Okay. And then just in terms of that process, how different is it relative to the process with Kymriah, for example, just because -- obviously, you've gone to the effort of trying to simplify it, but then the risk is that centers and positions are kind of used to another process and there's some resistance there.

I think you want to keep the process identical or similar where you can and only deviate from that where the product requires you to do [Audio Gap] simplify. So that's really kind of what you want to do because in the end, when you think about these centers, they have multiple products they're going to be managing. They're in different IT platforms, there's different interfaces, they're different policies.
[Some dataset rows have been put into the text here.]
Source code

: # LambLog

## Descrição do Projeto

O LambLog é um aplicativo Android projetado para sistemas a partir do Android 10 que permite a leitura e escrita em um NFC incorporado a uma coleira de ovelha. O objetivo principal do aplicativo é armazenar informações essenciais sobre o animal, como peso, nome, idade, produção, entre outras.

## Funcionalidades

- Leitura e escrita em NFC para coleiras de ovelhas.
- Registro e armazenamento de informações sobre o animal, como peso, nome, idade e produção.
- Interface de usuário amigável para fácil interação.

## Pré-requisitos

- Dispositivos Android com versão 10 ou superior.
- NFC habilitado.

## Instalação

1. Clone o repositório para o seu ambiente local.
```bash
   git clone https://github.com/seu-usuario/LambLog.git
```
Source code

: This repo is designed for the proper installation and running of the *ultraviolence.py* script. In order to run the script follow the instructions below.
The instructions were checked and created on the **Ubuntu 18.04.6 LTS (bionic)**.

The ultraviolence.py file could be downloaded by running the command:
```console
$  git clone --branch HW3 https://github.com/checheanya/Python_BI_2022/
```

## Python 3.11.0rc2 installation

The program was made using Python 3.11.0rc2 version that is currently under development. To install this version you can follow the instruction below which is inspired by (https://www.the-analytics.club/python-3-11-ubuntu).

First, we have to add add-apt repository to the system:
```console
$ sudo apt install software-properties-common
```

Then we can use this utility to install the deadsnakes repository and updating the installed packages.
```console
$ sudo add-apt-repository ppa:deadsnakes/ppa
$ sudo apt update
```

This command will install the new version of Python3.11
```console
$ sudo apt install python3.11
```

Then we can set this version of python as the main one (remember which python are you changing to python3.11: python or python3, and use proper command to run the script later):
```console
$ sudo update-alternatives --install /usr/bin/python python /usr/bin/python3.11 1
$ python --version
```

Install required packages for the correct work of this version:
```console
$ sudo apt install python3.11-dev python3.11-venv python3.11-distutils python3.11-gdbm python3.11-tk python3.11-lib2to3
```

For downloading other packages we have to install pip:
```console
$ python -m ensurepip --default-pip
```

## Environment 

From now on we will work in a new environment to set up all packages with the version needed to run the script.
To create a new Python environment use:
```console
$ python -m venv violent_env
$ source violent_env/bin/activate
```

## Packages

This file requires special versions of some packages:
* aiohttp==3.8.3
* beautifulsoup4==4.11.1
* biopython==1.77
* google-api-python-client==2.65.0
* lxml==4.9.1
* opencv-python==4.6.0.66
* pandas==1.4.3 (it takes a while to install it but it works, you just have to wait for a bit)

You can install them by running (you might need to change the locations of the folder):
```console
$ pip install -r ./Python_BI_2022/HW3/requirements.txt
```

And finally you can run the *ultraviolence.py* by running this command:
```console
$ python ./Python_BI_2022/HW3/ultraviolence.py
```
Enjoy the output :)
And the more bespoke, you actually create your process, the more difference you have and the more of a hurdle you actually create for the center to actually run with that. Now imagine on top an indication like in acute leukemia, where you might have a situation that per month, a center may have between 0 and maybe 10 patients. And so what that does, when you think about the normal proceedings in the center, it means that pretty much every time that you have a patient, it's probably a different person. It's a different shift. And that person needs to actually have a very easy way to engage and actually get that order in. So one of the key things that we've done is we made sure there's literally a single access point for each one of the centers that, for any query can be called up. And it's that access point, that coordinator, that actually then actually provides the necessary services that are required to address whatever the issue is at that particular site. So those are very practical, very simple things, but they're very important because they do actually reduce the hurdle for adoption. And that obviously is one of the key things that we need to make sure we address.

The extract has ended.